Exercise objective:
Repeat the listing below word for word, stopping after the line that contains "### Configure your workspace".

%%

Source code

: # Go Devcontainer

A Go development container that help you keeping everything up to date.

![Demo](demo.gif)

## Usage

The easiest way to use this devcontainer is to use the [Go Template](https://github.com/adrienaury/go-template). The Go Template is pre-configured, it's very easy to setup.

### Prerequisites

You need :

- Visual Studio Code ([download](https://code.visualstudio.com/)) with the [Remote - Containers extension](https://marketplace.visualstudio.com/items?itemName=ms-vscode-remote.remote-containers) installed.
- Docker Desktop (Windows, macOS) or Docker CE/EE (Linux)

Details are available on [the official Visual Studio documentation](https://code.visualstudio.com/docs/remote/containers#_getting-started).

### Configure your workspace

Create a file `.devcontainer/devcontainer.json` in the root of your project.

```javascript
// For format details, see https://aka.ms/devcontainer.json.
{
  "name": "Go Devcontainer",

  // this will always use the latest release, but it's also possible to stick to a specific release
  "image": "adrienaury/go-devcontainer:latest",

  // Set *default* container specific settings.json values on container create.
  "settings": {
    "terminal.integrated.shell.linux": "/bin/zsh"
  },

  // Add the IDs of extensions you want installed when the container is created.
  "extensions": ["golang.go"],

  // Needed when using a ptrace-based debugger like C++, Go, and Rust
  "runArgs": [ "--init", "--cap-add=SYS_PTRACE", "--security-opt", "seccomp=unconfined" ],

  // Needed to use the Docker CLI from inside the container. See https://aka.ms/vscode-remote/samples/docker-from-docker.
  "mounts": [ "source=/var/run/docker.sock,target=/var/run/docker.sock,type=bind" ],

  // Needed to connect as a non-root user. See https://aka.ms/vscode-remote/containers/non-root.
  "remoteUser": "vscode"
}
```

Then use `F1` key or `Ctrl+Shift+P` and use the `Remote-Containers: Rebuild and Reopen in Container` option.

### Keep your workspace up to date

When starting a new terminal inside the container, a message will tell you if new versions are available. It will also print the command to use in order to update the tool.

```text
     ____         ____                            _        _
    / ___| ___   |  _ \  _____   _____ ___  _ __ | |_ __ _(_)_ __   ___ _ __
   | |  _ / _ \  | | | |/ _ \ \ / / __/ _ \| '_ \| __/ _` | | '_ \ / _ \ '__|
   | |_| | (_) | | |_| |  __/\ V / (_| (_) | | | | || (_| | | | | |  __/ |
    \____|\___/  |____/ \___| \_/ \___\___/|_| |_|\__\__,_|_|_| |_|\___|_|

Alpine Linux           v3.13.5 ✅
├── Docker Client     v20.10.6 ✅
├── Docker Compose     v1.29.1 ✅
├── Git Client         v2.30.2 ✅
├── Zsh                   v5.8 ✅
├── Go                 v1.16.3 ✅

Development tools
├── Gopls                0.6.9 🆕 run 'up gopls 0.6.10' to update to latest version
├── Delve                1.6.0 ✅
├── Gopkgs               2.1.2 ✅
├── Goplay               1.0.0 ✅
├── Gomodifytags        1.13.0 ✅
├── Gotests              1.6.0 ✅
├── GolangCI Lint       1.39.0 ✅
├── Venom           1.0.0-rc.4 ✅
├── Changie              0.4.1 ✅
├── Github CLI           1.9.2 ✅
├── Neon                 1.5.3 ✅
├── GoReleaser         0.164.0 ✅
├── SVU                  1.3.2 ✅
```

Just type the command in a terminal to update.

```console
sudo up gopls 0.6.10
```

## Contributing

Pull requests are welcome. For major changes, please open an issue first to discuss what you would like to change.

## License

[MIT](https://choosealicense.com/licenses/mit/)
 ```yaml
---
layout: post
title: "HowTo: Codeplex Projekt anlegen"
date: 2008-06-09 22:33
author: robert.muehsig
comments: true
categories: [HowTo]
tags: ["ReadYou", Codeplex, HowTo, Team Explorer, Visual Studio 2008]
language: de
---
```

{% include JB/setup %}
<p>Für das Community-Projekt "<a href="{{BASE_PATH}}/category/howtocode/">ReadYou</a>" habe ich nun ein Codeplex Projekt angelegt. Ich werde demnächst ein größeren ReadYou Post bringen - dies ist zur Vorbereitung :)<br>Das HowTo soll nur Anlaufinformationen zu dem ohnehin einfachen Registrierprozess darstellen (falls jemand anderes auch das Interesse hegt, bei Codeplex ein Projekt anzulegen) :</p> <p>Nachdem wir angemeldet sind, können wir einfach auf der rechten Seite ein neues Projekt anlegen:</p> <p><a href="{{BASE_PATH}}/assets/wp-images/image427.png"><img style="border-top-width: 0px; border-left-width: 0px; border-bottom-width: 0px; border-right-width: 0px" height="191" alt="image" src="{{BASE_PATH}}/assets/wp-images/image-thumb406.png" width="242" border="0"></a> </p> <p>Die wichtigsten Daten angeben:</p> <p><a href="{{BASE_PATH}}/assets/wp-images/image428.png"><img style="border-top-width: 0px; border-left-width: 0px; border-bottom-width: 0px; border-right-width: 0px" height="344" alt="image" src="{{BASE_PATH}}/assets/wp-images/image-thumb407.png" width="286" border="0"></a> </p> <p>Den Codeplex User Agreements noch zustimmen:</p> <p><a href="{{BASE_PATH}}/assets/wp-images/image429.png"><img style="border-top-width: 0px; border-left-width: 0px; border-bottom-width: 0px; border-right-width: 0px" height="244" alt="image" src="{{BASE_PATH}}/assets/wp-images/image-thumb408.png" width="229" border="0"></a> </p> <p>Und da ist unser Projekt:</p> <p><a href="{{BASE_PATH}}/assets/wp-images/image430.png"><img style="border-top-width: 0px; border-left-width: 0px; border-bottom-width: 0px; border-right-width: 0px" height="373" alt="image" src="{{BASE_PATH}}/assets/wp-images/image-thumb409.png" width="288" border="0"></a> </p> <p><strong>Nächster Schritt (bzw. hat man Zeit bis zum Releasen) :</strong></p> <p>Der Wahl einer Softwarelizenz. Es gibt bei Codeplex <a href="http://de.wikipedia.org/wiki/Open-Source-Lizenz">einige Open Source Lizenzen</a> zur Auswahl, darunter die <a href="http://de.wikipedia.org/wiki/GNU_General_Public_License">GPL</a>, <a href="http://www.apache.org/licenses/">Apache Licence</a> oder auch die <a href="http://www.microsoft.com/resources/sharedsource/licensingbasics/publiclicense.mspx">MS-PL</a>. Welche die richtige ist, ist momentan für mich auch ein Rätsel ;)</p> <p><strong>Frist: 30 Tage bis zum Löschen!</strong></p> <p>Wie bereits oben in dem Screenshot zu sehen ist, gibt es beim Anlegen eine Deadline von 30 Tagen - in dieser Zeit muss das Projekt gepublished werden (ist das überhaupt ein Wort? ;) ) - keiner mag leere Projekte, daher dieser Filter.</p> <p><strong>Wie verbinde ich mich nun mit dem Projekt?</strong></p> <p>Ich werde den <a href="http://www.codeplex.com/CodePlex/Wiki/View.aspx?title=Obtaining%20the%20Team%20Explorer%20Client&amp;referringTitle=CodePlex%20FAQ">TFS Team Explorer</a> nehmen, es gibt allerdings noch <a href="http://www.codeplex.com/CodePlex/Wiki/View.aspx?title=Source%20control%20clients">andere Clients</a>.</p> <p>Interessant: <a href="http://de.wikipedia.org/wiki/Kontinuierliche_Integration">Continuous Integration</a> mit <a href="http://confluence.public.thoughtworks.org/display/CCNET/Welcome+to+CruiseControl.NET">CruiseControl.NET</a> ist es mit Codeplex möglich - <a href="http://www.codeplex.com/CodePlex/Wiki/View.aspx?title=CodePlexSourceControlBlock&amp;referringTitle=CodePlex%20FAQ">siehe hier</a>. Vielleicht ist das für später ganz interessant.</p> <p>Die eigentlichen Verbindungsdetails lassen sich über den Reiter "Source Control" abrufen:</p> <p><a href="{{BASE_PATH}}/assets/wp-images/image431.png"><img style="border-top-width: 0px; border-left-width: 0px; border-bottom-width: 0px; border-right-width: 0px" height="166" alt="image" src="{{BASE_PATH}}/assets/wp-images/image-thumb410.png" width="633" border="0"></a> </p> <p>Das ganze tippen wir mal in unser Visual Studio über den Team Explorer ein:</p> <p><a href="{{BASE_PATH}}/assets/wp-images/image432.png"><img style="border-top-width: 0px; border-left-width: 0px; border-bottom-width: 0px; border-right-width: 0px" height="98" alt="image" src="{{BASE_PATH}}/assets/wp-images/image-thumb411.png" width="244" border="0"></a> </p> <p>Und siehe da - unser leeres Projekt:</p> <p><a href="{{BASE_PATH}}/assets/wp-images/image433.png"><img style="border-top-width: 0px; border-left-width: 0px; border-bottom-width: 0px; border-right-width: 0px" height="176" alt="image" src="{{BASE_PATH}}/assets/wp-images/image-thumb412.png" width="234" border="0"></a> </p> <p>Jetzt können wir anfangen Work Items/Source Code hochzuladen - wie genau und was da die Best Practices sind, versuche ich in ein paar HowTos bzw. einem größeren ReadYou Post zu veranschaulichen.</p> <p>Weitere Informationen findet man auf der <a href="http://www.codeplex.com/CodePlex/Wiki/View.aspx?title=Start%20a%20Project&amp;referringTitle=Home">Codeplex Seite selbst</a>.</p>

%%

Task answer:
Source code

: # Go Devcontainer

A Go development container that help you keeping everything up to date.

![Demo](demo.gif)

## Usage

The easiest way to use this devcontainer is to use the [Go Template](https://github.com/adrienaury/go-template). The Go Template is pre-configured, it's very easy to setup.

### Prerequisites

You need :

- Visual Studio Code ([download](https://code.visualstudio.com/)) with the [Remote - Containers extension](https://marketplace.visualstudio.com/items?itemName=ms-vscode-remote.remote-containers) installed.
- Docker Desktop (Windows, macOS) or Docker CE/EE (Linux)

Details are available on [the official Visual Studio documentation](https://code.visualstudio.com/docs/remote/containers#_getting-started).

### Configure your workspace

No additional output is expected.